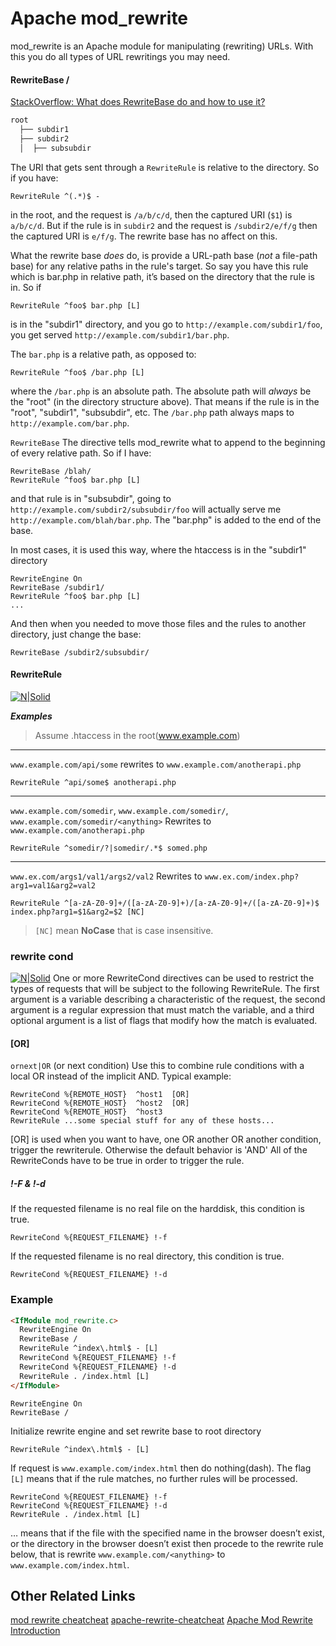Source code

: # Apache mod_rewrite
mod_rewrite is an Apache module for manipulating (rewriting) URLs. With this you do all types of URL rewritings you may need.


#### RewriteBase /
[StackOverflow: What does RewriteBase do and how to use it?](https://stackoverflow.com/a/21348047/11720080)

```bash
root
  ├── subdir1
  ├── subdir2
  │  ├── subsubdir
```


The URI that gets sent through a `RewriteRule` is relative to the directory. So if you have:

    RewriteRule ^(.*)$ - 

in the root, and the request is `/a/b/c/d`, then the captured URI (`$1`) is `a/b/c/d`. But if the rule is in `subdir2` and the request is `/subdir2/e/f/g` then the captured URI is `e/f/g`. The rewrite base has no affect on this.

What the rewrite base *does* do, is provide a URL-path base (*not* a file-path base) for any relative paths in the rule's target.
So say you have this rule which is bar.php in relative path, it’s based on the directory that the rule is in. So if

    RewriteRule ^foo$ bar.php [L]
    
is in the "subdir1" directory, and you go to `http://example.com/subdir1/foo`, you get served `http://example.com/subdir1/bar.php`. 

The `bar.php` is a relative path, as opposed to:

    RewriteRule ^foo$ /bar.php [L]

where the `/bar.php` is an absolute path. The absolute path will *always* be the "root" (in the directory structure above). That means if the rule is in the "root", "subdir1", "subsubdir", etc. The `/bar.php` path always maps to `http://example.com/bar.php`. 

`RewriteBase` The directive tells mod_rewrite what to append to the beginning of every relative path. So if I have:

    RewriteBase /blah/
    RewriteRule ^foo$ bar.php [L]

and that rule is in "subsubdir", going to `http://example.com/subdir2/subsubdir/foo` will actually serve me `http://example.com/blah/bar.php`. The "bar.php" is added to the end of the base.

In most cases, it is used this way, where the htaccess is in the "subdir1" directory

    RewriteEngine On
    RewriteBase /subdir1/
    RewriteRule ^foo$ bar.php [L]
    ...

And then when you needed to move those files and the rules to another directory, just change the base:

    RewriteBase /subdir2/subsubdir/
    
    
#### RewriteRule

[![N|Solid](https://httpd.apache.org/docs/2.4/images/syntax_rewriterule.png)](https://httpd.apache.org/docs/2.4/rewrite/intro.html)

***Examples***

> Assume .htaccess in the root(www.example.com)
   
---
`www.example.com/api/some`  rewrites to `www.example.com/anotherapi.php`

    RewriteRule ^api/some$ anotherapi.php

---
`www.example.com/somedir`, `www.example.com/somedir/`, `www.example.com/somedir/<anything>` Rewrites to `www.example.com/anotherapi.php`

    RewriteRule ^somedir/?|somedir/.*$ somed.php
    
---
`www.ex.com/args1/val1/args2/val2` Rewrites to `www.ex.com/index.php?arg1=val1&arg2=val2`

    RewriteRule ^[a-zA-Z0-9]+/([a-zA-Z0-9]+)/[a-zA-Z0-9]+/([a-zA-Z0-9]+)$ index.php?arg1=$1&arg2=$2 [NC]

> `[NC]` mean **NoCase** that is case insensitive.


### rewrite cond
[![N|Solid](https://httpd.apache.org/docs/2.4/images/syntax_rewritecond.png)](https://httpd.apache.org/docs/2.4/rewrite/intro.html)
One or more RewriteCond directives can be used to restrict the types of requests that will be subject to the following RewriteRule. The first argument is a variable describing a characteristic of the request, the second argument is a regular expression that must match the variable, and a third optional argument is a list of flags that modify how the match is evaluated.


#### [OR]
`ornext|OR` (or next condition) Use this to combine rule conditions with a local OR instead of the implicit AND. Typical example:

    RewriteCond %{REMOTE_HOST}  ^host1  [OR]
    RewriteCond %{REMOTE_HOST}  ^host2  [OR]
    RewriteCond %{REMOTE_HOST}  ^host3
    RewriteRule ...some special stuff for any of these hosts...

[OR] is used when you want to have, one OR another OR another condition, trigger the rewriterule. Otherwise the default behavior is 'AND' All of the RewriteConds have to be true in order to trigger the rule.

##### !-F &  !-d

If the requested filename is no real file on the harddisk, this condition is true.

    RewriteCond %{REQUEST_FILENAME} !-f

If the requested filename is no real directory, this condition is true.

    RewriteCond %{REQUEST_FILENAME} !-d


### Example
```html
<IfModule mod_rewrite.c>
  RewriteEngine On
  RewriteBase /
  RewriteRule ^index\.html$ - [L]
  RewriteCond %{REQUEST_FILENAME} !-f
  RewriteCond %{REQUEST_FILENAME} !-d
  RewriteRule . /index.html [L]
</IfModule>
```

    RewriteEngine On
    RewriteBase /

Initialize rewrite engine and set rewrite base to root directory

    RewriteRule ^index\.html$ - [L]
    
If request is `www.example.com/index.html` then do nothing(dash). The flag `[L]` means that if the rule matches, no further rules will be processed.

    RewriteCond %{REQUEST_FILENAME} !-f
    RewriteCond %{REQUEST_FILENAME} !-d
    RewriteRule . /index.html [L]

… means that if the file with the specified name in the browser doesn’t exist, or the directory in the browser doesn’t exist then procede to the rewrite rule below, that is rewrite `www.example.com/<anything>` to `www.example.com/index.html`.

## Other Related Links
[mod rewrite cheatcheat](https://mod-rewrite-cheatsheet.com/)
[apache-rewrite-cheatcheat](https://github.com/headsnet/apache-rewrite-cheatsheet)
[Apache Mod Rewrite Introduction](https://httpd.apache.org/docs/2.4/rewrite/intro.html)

• • • • • • •

## TASK DIRECTIONS
What is needed is an exact copy of the lines from the start of the listing above through the line that holds "What the rewrite", with the pictures left out.

## WRITTEN ANSWER
Source code

: # Apache mod_rewrite
mod_rewrite is an Apache module for manipulating (rewriting) URLs. With this you do all types of URL rewritings you may need.


#### RewriteBase /
[StackOverflow: What does RewriteBase do and how to use it?](https://stackoverflow.com/a/21348047/11720080)

```bash
root
  ├── subdir1
  ├── subdir2
  │  ├── subsubdir
```


The URI that gets sent through a `RewriteRule` is relative to the directory. So if you have:

    RewriteRule ^(.*)$ - 

in the root, and the request is `/a/b/c/d`, then the captured URI (`$1`) is `a/b/c/d`. But if the rule is in `subdir2` and the request is `/subdir2/e/f/g` then the captured URI is `e/f/g`. The rewrite base has no affect on this.

What the rewrite base *does* do, is provide a URL-path base (*not* a file-path base) for any relative paths in the rule's target.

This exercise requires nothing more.